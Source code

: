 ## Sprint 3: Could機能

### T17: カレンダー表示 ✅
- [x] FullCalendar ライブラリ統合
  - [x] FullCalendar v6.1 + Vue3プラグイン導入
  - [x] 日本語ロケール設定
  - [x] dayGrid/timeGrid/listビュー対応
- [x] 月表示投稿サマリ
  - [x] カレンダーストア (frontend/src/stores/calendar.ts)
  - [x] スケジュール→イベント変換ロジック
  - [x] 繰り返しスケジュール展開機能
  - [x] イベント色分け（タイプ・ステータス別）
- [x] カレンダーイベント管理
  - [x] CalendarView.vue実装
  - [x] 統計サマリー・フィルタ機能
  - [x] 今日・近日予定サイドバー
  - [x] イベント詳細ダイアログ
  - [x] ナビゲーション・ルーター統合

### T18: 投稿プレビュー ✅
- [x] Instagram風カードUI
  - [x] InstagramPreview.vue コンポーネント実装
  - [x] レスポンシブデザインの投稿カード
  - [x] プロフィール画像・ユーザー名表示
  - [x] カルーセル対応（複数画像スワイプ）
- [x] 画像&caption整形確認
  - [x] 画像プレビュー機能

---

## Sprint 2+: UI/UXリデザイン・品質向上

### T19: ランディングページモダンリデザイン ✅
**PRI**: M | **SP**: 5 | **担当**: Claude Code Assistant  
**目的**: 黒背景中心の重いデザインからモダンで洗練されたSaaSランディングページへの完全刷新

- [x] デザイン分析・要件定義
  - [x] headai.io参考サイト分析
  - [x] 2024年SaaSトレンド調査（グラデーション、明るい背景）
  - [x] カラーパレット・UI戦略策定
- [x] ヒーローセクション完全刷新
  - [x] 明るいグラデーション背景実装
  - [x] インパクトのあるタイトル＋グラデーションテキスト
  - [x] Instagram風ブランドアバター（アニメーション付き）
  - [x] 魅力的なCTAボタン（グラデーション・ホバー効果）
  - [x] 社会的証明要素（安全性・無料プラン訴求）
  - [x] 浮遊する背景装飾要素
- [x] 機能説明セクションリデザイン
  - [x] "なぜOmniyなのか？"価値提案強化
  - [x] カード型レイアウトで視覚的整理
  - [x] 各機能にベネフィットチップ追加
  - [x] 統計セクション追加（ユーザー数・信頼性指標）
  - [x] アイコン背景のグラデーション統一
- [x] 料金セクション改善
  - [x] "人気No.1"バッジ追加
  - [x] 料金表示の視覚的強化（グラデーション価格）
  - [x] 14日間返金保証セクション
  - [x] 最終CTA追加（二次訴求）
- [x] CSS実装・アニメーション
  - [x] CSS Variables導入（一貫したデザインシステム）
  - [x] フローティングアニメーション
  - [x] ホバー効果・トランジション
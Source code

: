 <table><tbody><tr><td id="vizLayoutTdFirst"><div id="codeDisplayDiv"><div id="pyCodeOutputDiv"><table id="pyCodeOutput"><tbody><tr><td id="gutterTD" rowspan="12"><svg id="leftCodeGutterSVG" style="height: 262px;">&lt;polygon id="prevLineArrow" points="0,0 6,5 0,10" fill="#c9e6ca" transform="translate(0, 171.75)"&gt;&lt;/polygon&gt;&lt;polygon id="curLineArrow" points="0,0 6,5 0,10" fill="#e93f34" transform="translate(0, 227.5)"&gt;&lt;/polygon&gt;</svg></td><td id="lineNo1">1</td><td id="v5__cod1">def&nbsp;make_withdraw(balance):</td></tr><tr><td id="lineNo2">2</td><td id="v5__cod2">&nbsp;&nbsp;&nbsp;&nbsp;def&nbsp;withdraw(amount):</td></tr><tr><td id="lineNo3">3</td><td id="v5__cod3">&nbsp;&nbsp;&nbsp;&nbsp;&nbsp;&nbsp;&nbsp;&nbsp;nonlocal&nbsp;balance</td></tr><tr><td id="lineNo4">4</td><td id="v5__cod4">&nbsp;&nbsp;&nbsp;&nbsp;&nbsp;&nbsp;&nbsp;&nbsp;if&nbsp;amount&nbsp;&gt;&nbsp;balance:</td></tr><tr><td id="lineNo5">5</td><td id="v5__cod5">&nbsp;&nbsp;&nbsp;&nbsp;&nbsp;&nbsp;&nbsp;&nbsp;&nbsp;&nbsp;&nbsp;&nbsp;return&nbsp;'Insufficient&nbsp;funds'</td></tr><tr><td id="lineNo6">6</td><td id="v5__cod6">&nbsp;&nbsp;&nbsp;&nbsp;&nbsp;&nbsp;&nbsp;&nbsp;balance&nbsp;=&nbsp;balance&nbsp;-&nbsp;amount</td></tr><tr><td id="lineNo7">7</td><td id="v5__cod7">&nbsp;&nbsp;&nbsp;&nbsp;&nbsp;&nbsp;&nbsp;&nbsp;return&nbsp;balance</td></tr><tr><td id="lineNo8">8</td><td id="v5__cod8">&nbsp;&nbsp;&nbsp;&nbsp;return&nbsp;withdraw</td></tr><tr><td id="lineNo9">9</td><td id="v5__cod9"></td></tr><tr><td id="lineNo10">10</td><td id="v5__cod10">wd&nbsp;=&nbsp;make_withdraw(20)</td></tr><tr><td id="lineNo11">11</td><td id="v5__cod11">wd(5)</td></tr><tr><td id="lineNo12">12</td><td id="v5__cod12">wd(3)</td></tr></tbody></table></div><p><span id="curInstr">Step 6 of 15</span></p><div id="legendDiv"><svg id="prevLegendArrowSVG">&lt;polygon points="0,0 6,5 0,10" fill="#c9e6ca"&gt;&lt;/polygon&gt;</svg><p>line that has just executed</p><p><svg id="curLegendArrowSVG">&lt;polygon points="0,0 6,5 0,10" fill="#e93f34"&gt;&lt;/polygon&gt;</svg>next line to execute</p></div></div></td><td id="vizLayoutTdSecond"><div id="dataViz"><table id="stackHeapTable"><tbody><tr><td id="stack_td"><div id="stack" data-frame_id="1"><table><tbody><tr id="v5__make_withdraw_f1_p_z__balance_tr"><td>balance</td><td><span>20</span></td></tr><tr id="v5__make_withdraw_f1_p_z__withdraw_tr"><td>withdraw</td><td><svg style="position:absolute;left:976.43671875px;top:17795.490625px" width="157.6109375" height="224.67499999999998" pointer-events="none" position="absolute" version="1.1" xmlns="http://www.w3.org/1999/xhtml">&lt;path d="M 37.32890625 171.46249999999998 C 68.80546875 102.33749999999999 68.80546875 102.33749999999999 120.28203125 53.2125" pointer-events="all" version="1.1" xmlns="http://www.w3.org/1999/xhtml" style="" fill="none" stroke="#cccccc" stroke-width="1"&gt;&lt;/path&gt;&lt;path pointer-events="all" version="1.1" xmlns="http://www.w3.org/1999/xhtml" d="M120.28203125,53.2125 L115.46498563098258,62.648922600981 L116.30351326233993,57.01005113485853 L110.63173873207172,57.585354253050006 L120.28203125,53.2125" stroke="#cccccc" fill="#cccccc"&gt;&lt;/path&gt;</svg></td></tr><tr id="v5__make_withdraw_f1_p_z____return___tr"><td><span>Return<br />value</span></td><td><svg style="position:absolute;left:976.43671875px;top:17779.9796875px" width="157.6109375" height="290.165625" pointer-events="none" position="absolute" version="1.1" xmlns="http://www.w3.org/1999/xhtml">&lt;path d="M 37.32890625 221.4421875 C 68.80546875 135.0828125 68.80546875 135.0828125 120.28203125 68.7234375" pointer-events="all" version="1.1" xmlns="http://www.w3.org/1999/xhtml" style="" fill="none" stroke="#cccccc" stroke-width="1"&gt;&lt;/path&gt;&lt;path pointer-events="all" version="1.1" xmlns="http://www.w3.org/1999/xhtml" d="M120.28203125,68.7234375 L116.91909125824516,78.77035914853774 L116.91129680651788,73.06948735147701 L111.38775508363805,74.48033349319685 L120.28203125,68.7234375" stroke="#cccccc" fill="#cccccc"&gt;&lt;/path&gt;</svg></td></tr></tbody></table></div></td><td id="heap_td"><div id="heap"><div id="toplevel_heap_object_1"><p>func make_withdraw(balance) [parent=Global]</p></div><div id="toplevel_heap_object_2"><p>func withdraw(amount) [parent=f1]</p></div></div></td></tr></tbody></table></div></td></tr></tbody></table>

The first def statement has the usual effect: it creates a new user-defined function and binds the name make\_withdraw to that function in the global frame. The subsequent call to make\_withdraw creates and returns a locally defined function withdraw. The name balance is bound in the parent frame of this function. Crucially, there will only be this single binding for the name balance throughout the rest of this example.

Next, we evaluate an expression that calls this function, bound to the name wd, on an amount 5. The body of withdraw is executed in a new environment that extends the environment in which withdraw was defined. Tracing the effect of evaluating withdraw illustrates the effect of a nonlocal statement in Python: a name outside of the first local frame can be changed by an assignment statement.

**ACTIVITY:** Reproduce every line above that contains the string "ホバー効果".

**COMPLETED EXERCISE:**
  - [x] 魅力的なCTAボタン（グラデーション・ホバー効果）
  - [x] ホバー効果・トランジション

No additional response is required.